Following the Israeli government’s announcement of plans to approve nearly 800 apartments in Jewish communities located in contested eastern sections of Jerusalem, residents, experts and government officials say the new housing projects will not hinder Israel’s ability to resolve the longstanding Israeli-Palestinian conflict.

Many such construction announcements had been frozen for several years due to strong opposition from former U.S. President Barack Obama and the international community. Yet the new administration of President Donald Trump did not criticize last week’s approval of new Israeli construction in Jerusalem and in the West Bank, with White House Press Secretary Sean Spicer saying in a briefing that “Israel continues to be a huge ally of the United States,” without directly addressing the construction issue.

Jerusalem policy expert and veteran Israeli journalist Nadav Shragai, a senior researcher at the Jerusalem Center for Public Affairs, contended that the newly announced Jerusalem housing units are in already-large, well-established Jewish neighborhoods, and that the new buildings will not shift the demographic borders between Jewish and Arab communities within the city.

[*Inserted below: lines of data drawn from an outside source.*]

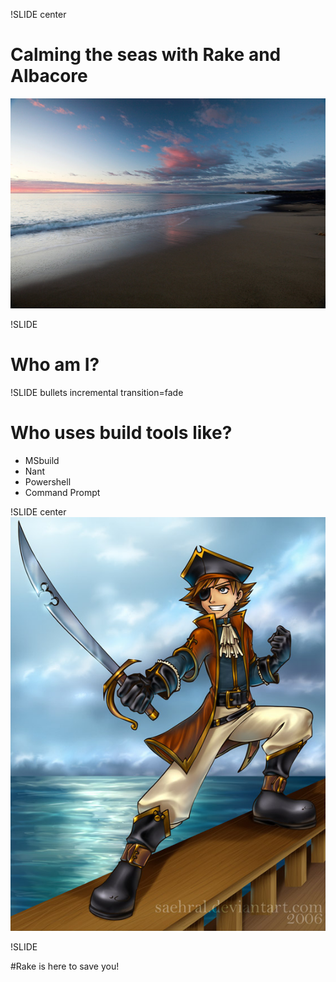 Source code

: !SLIDE center 
# Calming the seas with Rake and Albacore #
![calm](calm.jpg)

!SLIDE 

# Who am I?

!SLIDE bullets incremental transition=fade  
# Who uses build tools like?
  * MSbuild
  * Nant
  * Powershell
  * Command Prompt

!SLIDE center
![pirate](pirate.jpg)

!SLIDE

#Rake is here to save you!


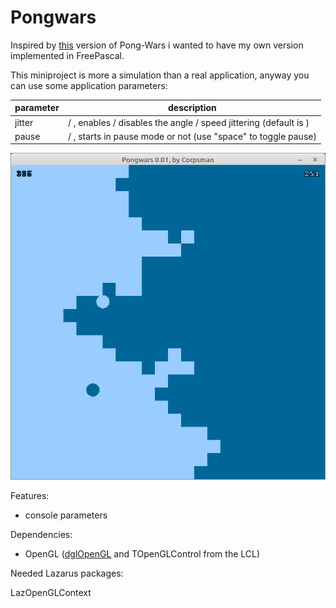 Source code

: # Pongwars

Inspired by [this](https://github.com/vnglst/pong-wars) version of Pong-Wars i wanted to have my own version implemented in FreePascal.

This miniproject is more a simulation than a real application, anyway you can use some application parameters:

| parameter | description | 
| --- | --- |
| jitter | <true> / <false>, enables / disables the angle / speed jittering (default is <true>) |
| pause | <true> / <false>, starts in pause mode or not (use "space" to toggle pause) |

![](preview.png)

Features:
- console parameters

Dependencies:
- OpenGL ([dglOpenGL](https://github.com/saschawillems/dglopengl) and TOpenGLControl from the LCL)
  
Needed Lazarus packages:

LazOpenGLContext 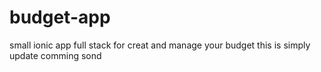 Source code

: # budget-app
small ionic app full stack for creat and manage your budget this is simply update comming sond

“Building these apartments has no impact on the possibilities for a Palestinian state,” Shragai told JNS.org, noting that “over 220,000 Jews live in what is known as east Jerusalem, compared to 340,000 Arabs.”

In December, the United Nations Security Council passed Resolution 2334, which included “East Jerusalem” in its condemnation of Israeli settlement activity. The measure claimed that Jewish building in disputed territories captured by Israel in the 1967 Six-Day War has “no legal validity” and is “a flagrant violation under international law.” The Obama administration enabled the resolution’s passage by refusing to use American veto power in the Security Council.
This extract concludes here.